AfterStory~彼女と彼の話~
テレビのCMやお店のディスプレイもバレンタインデーの飾りがあって、今年は海斗さんにチョコを渡すと決めている。

恋人にチョコを渡すなんて凄く久しぶりだからどきどきしてるし、海斗さんの反応もどんな風になるかなと想像するだけでも楽しい。

「にやにやしてねぇで、早く企画書を出せ」
「……すいません」

姫川編集長のキツイ言葉にハッと意識を戻して、キーボードを打ち込む。

私は今後タウン情報に取り上げたい地域について姫川編集長に提案するため、原稿の制作と同時進行で企画書を書いているのだ。

ファッション部にいた頃はメンバーが多かったから雑誌の進行がしやすかったけど、タウン情報部に異動してからは抱える仕事の量が倍増したような気がする。

それでも私はまだましで、姫川編集長は印刷所にかけあったり、取材先へのアフターフォローや事務作業をしているので、自分は大変だなんて言えない立場だ。

「やっほー、皆働いているかい?」

編集部のドアが開いたと同時に高坂さんが入ってきて、いつものように明るい声が編集部に広がる。

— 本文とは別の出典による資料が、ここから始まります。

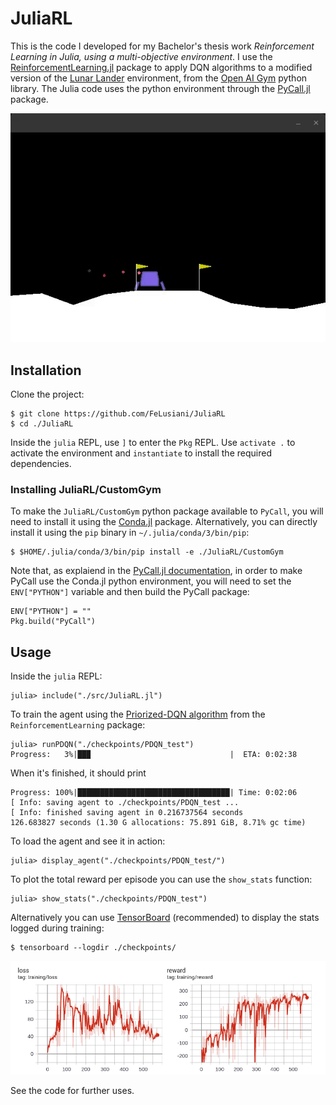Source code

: # JuliaRL

This is the code I developed for my Bachelor's thesis work *Reinforcement Learning in Julia, using a multi-objective environment*.
I use the [ReinforcementLearning.jl](https://github.com/JuliaReinforcementLearning/ReinforcementLearning.jl) package to apply DQN algorithms to a modified version of the [Lunar Lander](https://gym.openai.com/envs/LunarLander-v2/) environment, from the [Open AI Gym](https://github.com/openai/gym) python library. The Julia code uses the python environment through the [PyCall.jl](https://github.com/JuliaPy/PyCall.jl) package.

![](./img/lunar_lander.gif)

## Installation
Clone the project:
```
$ git clone https://github.com/FeLusiani/JuliaRL
$ cd ./JuliaRL
```

Inside the `julia` REPL, use `]` to enter the `Pkg` REPL. Use `activate .` to activate the environment and `instantiate` to install the required dependencies.

### Installing JuliaRL/CustomGym
To make the `JuliaRL/CustomGym` python package available to `PyCall`, you will need to install it using the [Conda.jl](https://github.com/Luthaf/Conda.jl) package. Alternatively, you can directly install it using the `pip` binary in `~/.julia/conda/3/bin/pip`:
```
$ $HOME/.julia/conda/3/bin/pip install -e ./JuliaRL/CustomGym
```

Note that, as explaiend in the [PyCall.jl documentation](https://github.com/JuliaPy/PyCall.jl/blob/master/README.md), in order to make PyCall use the Conda.jl python environment, you will need to set the `ENV["PYTHON"]` variable and then build the PyCall package:
```
ENV["PYTHON"] = ""
Pkg.build("PyCall")
```

## Usage
Inside the `julia` REPL:
```
julia> include("./src/JuliaRL.jl")
```
To train the agent using the [Priorized-DQN algorithm](https://github.com/JuliaReinforcementLearning/ReinforcementLearningZoo.jl/blob/master/src/algorithms/dqns/prioritized_dqn.jl) from the `ReinforcementLearning` package:
```
julia> runPDQN("./checkpoints/PDQN_test")
Progress:   3%|██▉                               |  ETA: 0:02:38
```

When it's finished, it should print
```
Progress: 100%|██████████████████████████████████| Time: 0:02:06
[ Info: saving agent to ./checkpoints/PDQN_test ...
[ Info: finished saving agent in 0.216737564 seconds
126.683827 seconds (1.30 G allocations: 75.891 GiB, 8.71% gc time)
```

To load the agent and see it in action:
```
julia> display_agent("./checkpoints/PDQN_test/")
```

To plot the total reward per episode you can use the `show_stats` function:
```
julia> show_stats("./checkpoints/PDQN_test")
```

Alternatively you can use [TensorBoard](https://www.tensorflow.org/tensorboard) (recommended) to display the stats logged during training:
```
$ tensorboard --logdir ./checkpoints/
```
![](./img/PDQN_original.png)


See the code for further uses.

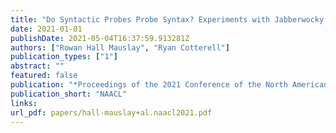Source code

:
 ```yaml
---
title: "Do Syntactic Probes Probe Syntax? Experiments with Jabberwocky Probing"
date: 2021-01-01
publishDate: 2021-05-04T16:37:59.913281Z
authors: ["Rowan Hall Mauslay", "Ryan Cotterell"]
publication_types: ["1"]
abstract: ""
featured: false
publication: "*Proceedings of the 2021 Conference of the North American Chapter of the Association for Computational Linguistics: Human Language Technologies*"
publication_short: "NAACL"
links:
url_pdf: papers/hall-mauslay+al.naacl2021.pdf
---
```


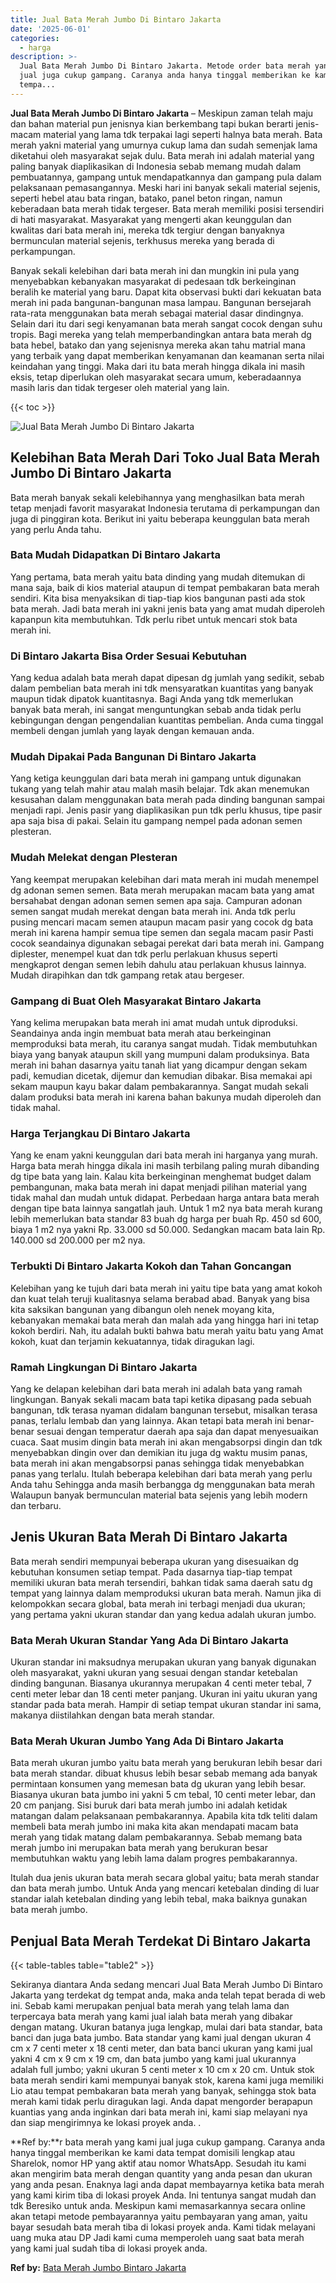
 ```yaml
---
title: Jual Bata Merah Jumbo Di Bintaro Jakarta
date: '2025-06-01'
categories:
  - harga
description: >-
  Jual Bata Merah Jumbo Di Bintaro Jakarta. Metode order bata merah yang kami
  jual juga cukup gampang. Caranya anda hanya tinggal memberikan ke kami data
  tempa...
---
```


**Jual Bata Merah Jumbo Di Bintaro Jakarta** – Meskipun zaman telah maju dan bahan material pun jenisnya kian berkembang tapi bukan berarti jenis-macam material yang lama tdk terpakai lagi seperti halnya bata merah. Bata merah yakni material yang umurnya cukup lama dan sudah semenjak lama diketahui oleh masyarakat sejak dulu. Bata merah ini adalah material yang paling banyak diaplikasikan di Indonesia sebab memang mudah dalam pembuatannya, gampang untuk mendapatkannya dan gampang pula dalam pelaksanaan pemasangannya. Meski hari ini banyak sekali material sejenis, seperti hebel atau bata ringan, batako, panel beton ringan, namun keberadaan bata merah tidak tergeser. Bata merah memiliki posisi tersendiri di hati masyarakat. Masyarakat yang mengerti akan keunggulan dan kwalitas dari bata merah ini, mereka tdk tergiur dengan banyaknya bermunculan material sejenis, terkhusus mereka yang berada di perkampungan.

Banyak sekali kelebihan dari bata merah ini dan mungkin ini pula yang menyebabkan kebanyakan masyarakat di pedesaan tdk berkeinginan beralih ke material yang baru. Dapat kita observasi bukti dari kekuatan bata merah ini pada bangunan-bangunan masa lampau. Bangunan bersejarah rata-rata menggunakan bata merah sebagai material dasar dindingnya. Selain dari itu dari segi kenyamanan bata merah sangat cocok dengan suhu tropis. Bagi mereka yang telah memperbandingkan antara bata merah dg bata hebel, batako dan yang sejenisnya mereka akan tahu matrial mana yang terbaik yang dapat memberikan kenyamanan dan keamanan serta nilai keindahan yang tinggi. Maka dari itu bata merah hingga dikala ini masih eksis, tetap diperlukan oleh masyarakat secara umum, keberadaannya masih laris dan tidak tergeser oleh material yang lain.

{{< toc >}}

![Jual Bata Merah Jumbo Di Bintaro Jakarta](/images/jual-bata-merah-36.png)

## Kelebihan Bata Merah Dari Toko Jual Bata Merah Jumbo Di Bintaro Jakarta

Bata merah banyak sekali kelebihannya yang menghasilkan bata merah tetap menjadi favorit masyarakat Indonesia terutama di perkampungan dan juga di pinggiran kota. Berikut ini yaitu beberapa keunggulan bata merah yang perlu Anda tahu.

### Bata Mudah Didapatkan Di Bintaro Jakarta

Yang pertama, bata merah yaitu bata dinding yang mudah ditemukan di mana saja, baik di kios material ataupun di tempat pembakaran bata merah sendiri. Kita bisa menyaksikan di tiap-tiap kios bangunan pasti ada stok bata merah. Jadi bata merah ini yakni jenis bata yang amat mudah diperoleh kapanpun kita membutuhkan. Tdk perlu ribet untuk mencari stok bata merah ini.

### Di Bintaro Jakarta Bisa Order Sesuai Kebutuhan

Yang kedua adalah bata merah dapat dipesan dg jumlah yang sedikit, sebab dalam pembelian bata merah ini tdk mensyaratkan kuantitas yang banyak maupun tidak dipatok kuantitasnya. Bagi Anda yang tdk memerlukan banyak bata merah, ini sangat menguntungkan sebab anda tidak perlu kebingungan dengan pengendalian kuantitas pembelian. Anda cuma tinggal membeli dengan jumlah yang layak dengan kemauan anda.

### Mudah Dipakai Pada Bangunan Di Bintaro Jakarta

Yang ketiga keunggulan dari bata merah ini gampang untuk digunakan tukang yang telah mahir atau malah masih belajar. Tdk akan menemukan kesusahan dalam menggunakan bata merah pada dinding bangunan sampai menjadi rapi. Jenis pasir yang diaplikasikan pun tdk perlu khusus, tipe pasir apa saja bisa di pakai. Selain itu gampang nempel pada adonan semen plesteran.

### Mudah Melekat dengan Plesteran

Yang keempat merupakan kelebihan dari mata merah ini mudah menempel dg adonan semen semen. Bata merah merupakan macam bata yang amat bersahabat dengan adonan semen semen apa saja. Campuran adonan semen sangat mudah merekat dengan bata merah ini. Anda tdk perlu pusing mencari macam semen ataupun macam pasir yang cocok dg bata merah ini karena hampir semua tipe semen dan segala macam pasir Pasti cocok seandainya digunakan sebagai perekat dari bata merah ini. Gampang diplester, menempel kuat dan tdk perlu perlakuan khusus seperti mengkaprot dengan semen lebih dahulu atau perlakuan khusus lainnya. Mudah dirapihkan dan tdk gampang retak atau bergeser.

### Gampang di Buat Oleh Masyarakat Bintaro Jakarta

Yang kelima merupakan bata merah ini amat mudah untuk diproduksi. Seandainya anda ingin membuat bata merah atau berkeinginan memproduksi bata merah, itu caranya sangat mudah. Tidak membutuhkan biaya yang banyak ataupun skill yang mumpuni dalam produksinya. Bata merah ini bahan dasarnya yaitu tanah liat yang dicampur dengan sekam padi, kemudian dicetak, dijemur dan kemudian dibakar. Bisa memakai api sekam maupun kayu bakar dalam pembakarannya. Sangat mudah sekali dalam produksi bata merah ini karena bahan bakunya mudah diperoleh dan tidak mahal.

### Harga Terjangkau Di Bintaro Jakarta

Yang ke enam yakni keunggulan dari bata merah ini harganya yang murah. Harga bata merah hingga dikala ini masih terbilang paling murah dibanding dg tipe bata yang lain. Kalau kita berkeinginan menghemat budget dalam pembangunan, maka bata merah ini dapat menjadi pilihan material yang tidak mahal dan mudah untuk didapat. Perbedaan harga antara bata merah dengan tipe bata lainnya sangatlah jauh. Untuk 1 m2 nya bata merah kurang lebih memerlukan bata standar 83 buah dg harga per buah Rp. 450 sd 600, biaya 1 m2 nya yakni Rp. 33.000 sd 50.000. Sedangkan macam bata lain Rp. 140.000 sd 200.000 per m2 nya.

### Terbukti Di Bintaro Jakarta Kokoh dan Tahan Goncangan

Kelebihan yang ke tujuh dari bata merah ini yaitu tipe bata yang amat kokoh dan kuat telah teruji kualitasnya selama berabad abad. Banyak yang bisa kita saksikan bangunan yang dibangun oleh nenek moyang kita, kebanyakan memakai bata merah dan malah ada yang hingga hari ini tetap kokoh berdiri. Nah, itu adalah bukti bahwa batu merah yaitu batu yang Amat kokoh, kuat dan terjamin kekuatannya, tidak diragukan lagi.

### Ramah Lingkungan Di Bintaro Jakarta

Yang ke delapan kelebihan dari bata merah ini adalah bata yang ramah lingkungan. Banyak sekali macam bata tapi ketika dipasang pada sebuah bangunan, tdk terasa nyaman didalam bangunan tersebut, misalkan terasa panas, terlalu lembab dan yang lainnya. Akan tetapi bata merah ini benar-benar sesuai dengan temperatur daerah apa saja dan dapat menyesuaikan cuaca. Saat musim dingin bata merah ini akan mengabsorpsi dingin dan tdk menyebabkan dingin over dan demikian itu juga dg waktu musim panas, bata merah ini akan mengabsorpsi panas sehingga tidak menyebabkan panas yang terlalu. Itulah beberapa kelebihan dari bata merah yang perlu Anda tahu Sehingga anda masih berbangga dg menggunakan bata merah Walaupun banyak bermunculan material bata sejenis yang lebih modern dan terbaru.

## Jenis Ukuran Bata Merah Di Bintaro Jakarta

Bata merah sendiri mempunyai beberapa ukuran yang disesuaikan dg kebutuhan konsumen setiap tempat. Pada dasarnya tiap-tiap tempat memiliki ukuran bata merah tersendiri, bahkan tidak sama daerah satu dg tempat yang lainnya dalam memproduksi ukuran bata merah. Namun jika di kelompokkan secara global, bata merah ini terbagi menjadi dua ukuran; yang pertama yakni ukuran standar dan yang kedua adalah ukuran jumbo.

### Bata Merah Ukuran Standar Yang Ada Di Bintaro Jakarta

Ukuran standar ini maksudnya merupakan ukuran yang banyak digunakan oleh masyarakat, yakni ukuran yang sesuai dengan standar ketebalan dinding bangunan. Biasanya ukurannya merupakan 4 centi meter tebal, 7 centi meter lebar dan 18 centi meter panjang. Ukuran ini yaitu ukuran yang standar pada bata merah. Hampir di setiap tempat ukuran standar ini sama, makanya diistilahkan dengan bata merah standar.

### Bata Merah Ukuran Jumbo Yang Ada Di Bintaro Jakarta

Bata merah ukuran jumbo yaitu bata merah yang berukuran lebih besar dari bata merah standar. dibuat khusus lebih besar sebab memang ada banyak permintaan konsumen yang memesan bata dg ukuran yang lebih besar. Biasanya ukuran bata jumbo ini yakni 5 cm tebal, 10 centi meter lebar, dan 20 cm panjang. Sisi buruk dari bata merah jumbo ini adalah ketidak matangan dalam pelaksanaan pembakarannya. Apabila kita tdk teliti dalam membeli bata merah jumbo ini maka kita akan mendapati macam bata merah yang tidak matang dalam pembakarannya. Sebab memang bata merah jumbo ini merupakan bata merah yang berukuran besar membutuhkan waktu yang lebih lama dalam progres pembakarannya.

Itulah dua jenis ukuran bata merah secara global yaitu; bata merah standar dan bata merah jumbo. Untuk Anda yang mencari ketebalan dinding di luar standar ialah ketebalan dinding yang lebih tebal, maka baiknya gunakan bata merah jumbo.

## Penjual Bata Merah Terdekat Di Bintaro Jakarta

{{< table-tables table="table2" >}}

Sekiranya diantara Anda sedang mencari Jual Bata Merah Jumbo Di Bintaro Jakarta yang terdekat dg tempat anda, maka anda telah tepat berada di web ini. Sebab kami merupakan penjual bata merah yang telah lama dan terpercaya bata merah yang kami jual ialah bata merah yang dibakar dengan matang. Ukuran batanya juga lengkap, mulai dari bata standar, bata banci dan juga bata jumbo. Bata standar yang kami jual dengan ukuran 4 cm x 7 centi meter x 18 centi meter, dan bata banci ukuran yang kami jual yakni 4 cm x 9 cm x 19 cm, dan bata jumbo yang kami jual ukurannya adalah full jumbo; yakni ukuran 5 centi meter x 10 cm x 20 cm. Untuk stok bata merah sendiri kami mempunyai banyak stok, karena kami juga memiliki Lio atau tempat pembakaran bata merah yang banyak, sehingga stok bata merah kami tidak perlu diragukan lagi. Anda dapat mengorder berapapun kuantias yang anda inginkan dari bata merah ini, kami siap melayani nya dan siap mengirimnya ke lokasi proyek anda.
.

**Ref by:**r bata merah yang kami jual juga cukup gampang. Caranya anda hanya tinggal memberikan ke kami data tempat domisili lengkap atau Sharelok, nomor HP yang aktif atau nomor WhatsApp. Sesudah itu kami akan mengirim bata merah dengan quantity yang anda pesan dan ukuran yang anda pesan. Enaknya lagi anda dapat membayarnya ketika bata merah yang kami kirim tiba di lokasi proyek Anda. Ini tentunya sangat mudah dan tdk Beresiko untuk anda. Meskipun kami memasarkannya secara online akan tetapi metode pembayarannya yaitu pembayaran yang aman, yaitu bayar sesudah bata merah tiba di lokasi proyek anda. Kami tidak melayani uang muka atau DP Jadi kami cuma memperoleh uang saat bata merah yang kami jual sudah tiba di lokasi proyek anda.

**Ref by:** [Bata Merah Jumbo Bintaro Jakarta](https://id.wikipedia.org/wiki/Bata)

「お前より働いているから、さっさと手短に用件を言え」

姫川編集長もいつものように、高坂さんを冷たく言い放つのは最早慣れた。

「もうすぐバレンタインデーだけど、今年の2月14日は土曜日だから、我が四つ葉出版社のバレンタインデーは前日の2月13日の金曜日にするからね」

それじゃあと高坂さんは手をひらひらと振って、編集部を出ていった。

「ほんとに手短でしたね」
「ったく、物好きな奴だな」
「私たちの部署は、私が代表で買いますね」
「そうしてもらえると助かる」

姫川編集長は深くため息を吐いて、キーボードを打ち込み始めた。

 (2月14日は土曜日なんだ)

てことは仕事は休みだから、当日は海斗さんの所に行けるかもと、また頬が緩みまくる。

「にやにやしてると、企画書を読まねえぞ」
「……はい」

姫川編集長の言葉に、緩む頬を引き締め直した。